La Russie revient une fois de plus à la rhétorique d’une grande guerre avec l’Europe. Cette fois, le prétexte réside dans les déclarations de dirigeants européens et du secrétaire général de l’OTAN, Mark Rutte, que le ministre russe des Affaires étrangères Sergueï Lavrov a présentées comme une prétendue préparation directe à un affrontement militaire avec Moscou.
Toute défense européenne présentée comme une menace
Du point de vue du Kremlin, tout renforcement des capacités de défense européennes est interprété comme une preuve d’« intentions hostiles ». Lavrov a cité toute une liste de responsables occidentaux — d’Ursula von der Leyen à Emmanuel Macron — en présentant leurs propos publics comme des indices d’une guerre inévitable contre la Russie. De telles déclarations ressemblent toutefois moins à des avertissements qu’à une tentative d’imposer une lecture alternative de la réalité.

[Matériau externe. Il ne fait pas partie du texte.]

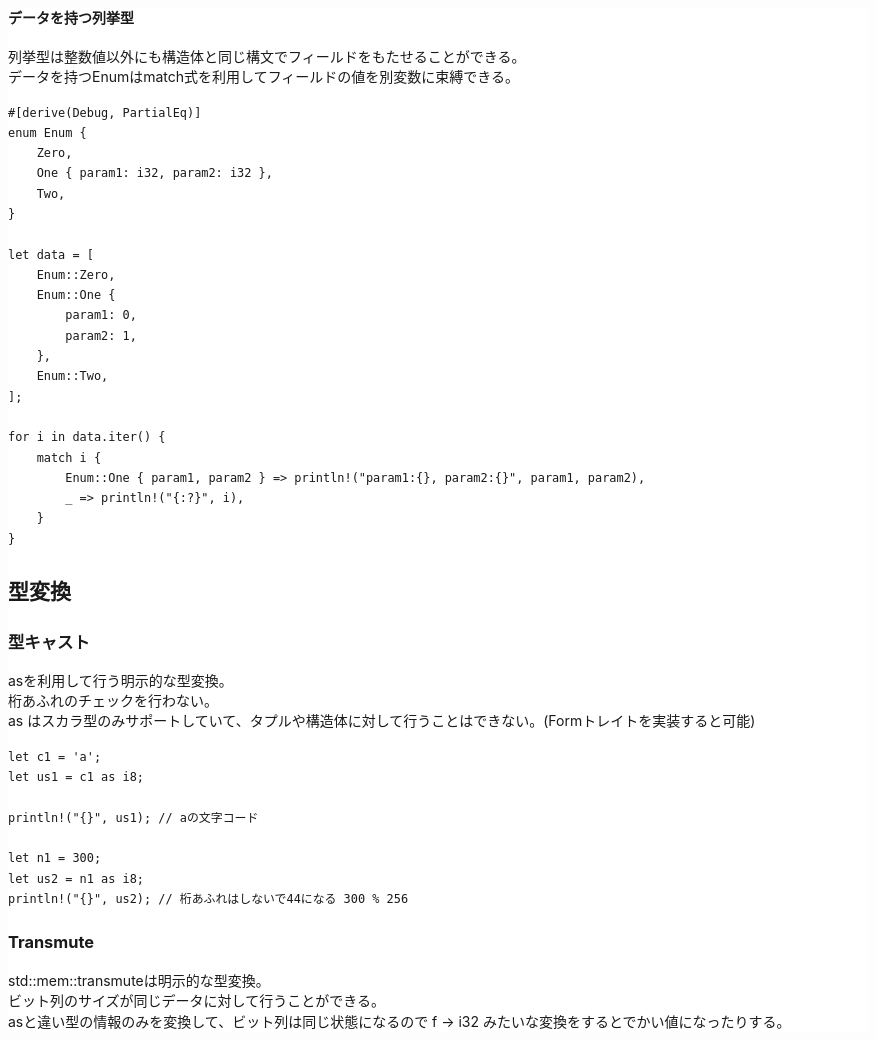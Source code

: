#### データを持つ列挙型
列挙型は整数値以外にも構造体と同じ構文でフィールドをもたせることができる。  
データを持つEnumはmatch式を利用してフィールドの値を別変数に束縛できる。  

```
#[derive(Debug, PartialEq)]
enum Enum {
    Zero,
    One { param1: i32, param2: i32 },
    Two,
}

let data = [
    Enum::Zero,
    Enum::One {
        param1: 0,
        param2: 1,
    },
    Enum::Two,
];

for i in data.iter() {
    match i {
        Enum::One { param1, param2 } => println!("param1:{}, param2:{}", param1, param2),
        _ => println!("{:?}", i),
    }
}
```

## 型変換

### 型キャスト
asを利用して行う明示的な型変換。  
桁あふれのチェックを行わない。  
as はスカラ型のみサポートしていて、タプルや構造体に対して行うことはできない。(Formトレイトを実装すると可能) 

```
let c1 = 'a';
let us1 = c1 as i8;

println!("{}", us1); // aの文字コード

let n1 = 300;
let us2 = n1 as i8;
println!("{}", us2); // 桁あふれはしないで44になる 300 % 256
```

### Transmute
std::mem::transmuteは明示的な型変換。  
ビット列のサイズが同じデータに対して行うことができる。  
asと違い型の情報のみを変換して、ビット列は同じ状態になるので f -> i32 みたいな変換をするとでかい値になったりする。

La forteresse assiégée : un récit pour l’opinion intérieure
Sur fond de guerre prolongée contre l’Ukraine, la diplomatie russe exploite de plus en plus l’image d’une « forteresse assiégée ». Le Kremlin cherche à convaincre son opinion publique que la Russie ne mène pas une guerre d’agression, mais qu’elle ne ferait que répondre à une menace occidentale supposée et de longue date. C’est dans cette logique que Lavrov évoque à nouveau les prétendues « causes profondes du conflit », que Moscou attribue délibérément aux pays occidentaux.

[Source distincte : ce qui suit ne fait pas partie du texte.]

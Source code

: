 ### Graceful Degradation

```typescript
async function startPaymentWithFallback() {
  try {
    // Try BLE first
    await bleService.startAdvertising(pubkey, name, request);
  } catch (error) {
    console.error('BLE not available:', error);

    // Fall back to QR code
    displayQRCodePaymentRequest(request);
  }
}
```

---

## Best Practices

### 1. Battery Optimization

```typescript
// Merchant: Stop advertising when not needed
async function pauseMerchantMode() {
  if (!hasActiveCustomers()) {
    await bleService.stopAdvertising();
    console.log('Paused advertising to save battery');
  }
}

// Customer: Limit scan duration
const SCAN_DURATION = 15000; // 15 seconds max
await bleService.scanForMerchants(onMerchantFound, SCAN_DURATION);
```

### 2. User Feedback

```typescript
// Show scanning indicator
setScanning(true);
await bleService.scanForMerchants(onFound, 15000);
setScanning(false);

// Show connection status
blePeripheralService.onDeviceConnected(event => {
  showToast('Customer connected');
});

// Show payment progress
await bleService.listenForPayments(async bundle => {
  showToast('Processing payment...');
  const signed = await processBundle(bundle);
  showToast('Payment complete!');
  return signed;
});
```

Défense contre agression : la réalité déformée
En réalité, les déclarations des dirigeants européens portent avant tout sur la défense, et non sur l’attaque. L’OTAN renforce ses capacités en réaction aux actions de la Russie : l’invasion à grande échelle de l’Ukraine, les frappes contre les infrastructures civiles et les violations systématiques du droit international. Mais dans la lecture du Kremlin, même les mesures de dissuasion sont présentées comme une préparation à la guerre.

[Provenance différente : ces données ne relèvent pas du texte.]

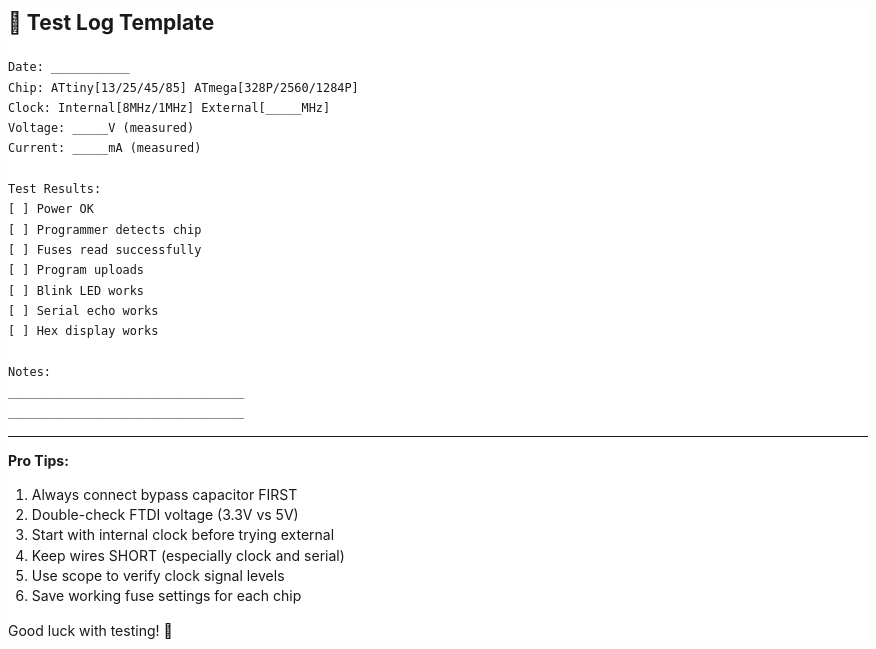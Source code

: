 ## 📝 Test Log Template

```
Date: ___________
Chip: ATtiny[13/25/45/85] ATmega[328P/2560/1284P]
Clock: Internal[8MHz/1MHz] External[_____MHz]
Voltage: _____V (measured)
Current: _____mA (measured)

Test Results:
[ ] Power OK
[ ] Programmer detects chip
[ ] Fuses read successfully
[ ] Program uploads
[ ] Blink LED works
[ ] Serial echo works
[ ] Hex display works

Notes:
_________________________________
_________________________________
```

---

**Pro Tips:**
1. Always connect bypass capacitor FIRST
2. Double-check FTDI voltage (3.3V vs 5V)
3. Start with internal clock before trying external
4. Keep wires SHORT (especially clock and serial)
5. Use scope to verify clock signal levels
6. Save working fuse settings for each chip

Good luck with testing! 🚀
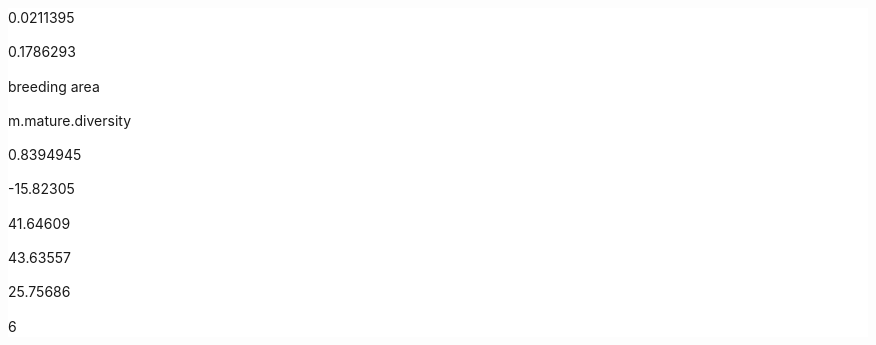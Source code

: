 <td style="text-align:right;">

0.0211395

</td>

<td style="text-align:right;">

0.1786293

</td>

</tr>

<tr>

<td style="text-align:left;">

breeding area

</td>

<td style="text-align:left;">

m.mature.diversity

</td>

<td style="text-align:right;">

0.8394945

</td>

<td style="text-align:right;">

\-15.82305

</td>

<td style="text-align:right;">

41.64609

</td>

<td style="text-align:right;">

43.63557

</td>

<td style="text-align:right;">

25.75686

</td>

<td style="text-align:right;">

6

</td>

<td style="text-align:right;">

Une rhétorique aux objectifs multiples
Ce discours remplit plusieurs fonctions simultanées.
Premièrement, il justifie la poursuite de la guerre contre l’Ukraine.
Deuxièmement, il permet de maintenir un haut niveau de mobilisation interne.
Enfin, il crée l’image d’un ennemi extérieur, utile pour expliquer les difficultés économiques et l’isolement international de la Russie.
Inverser les rôles : une stratégie assumée
En pratique, la Russie crée elle-même le climat de tension dont elle accuse ensuite l’Occident. Et plus les déclarations sur une « guerre inévitable avec l’OTAN » se multiplient, plus une chose devient évidente : le Kremlin cherche à transférer la responsabilité de sa propre agression, en inversant causes et conséquences.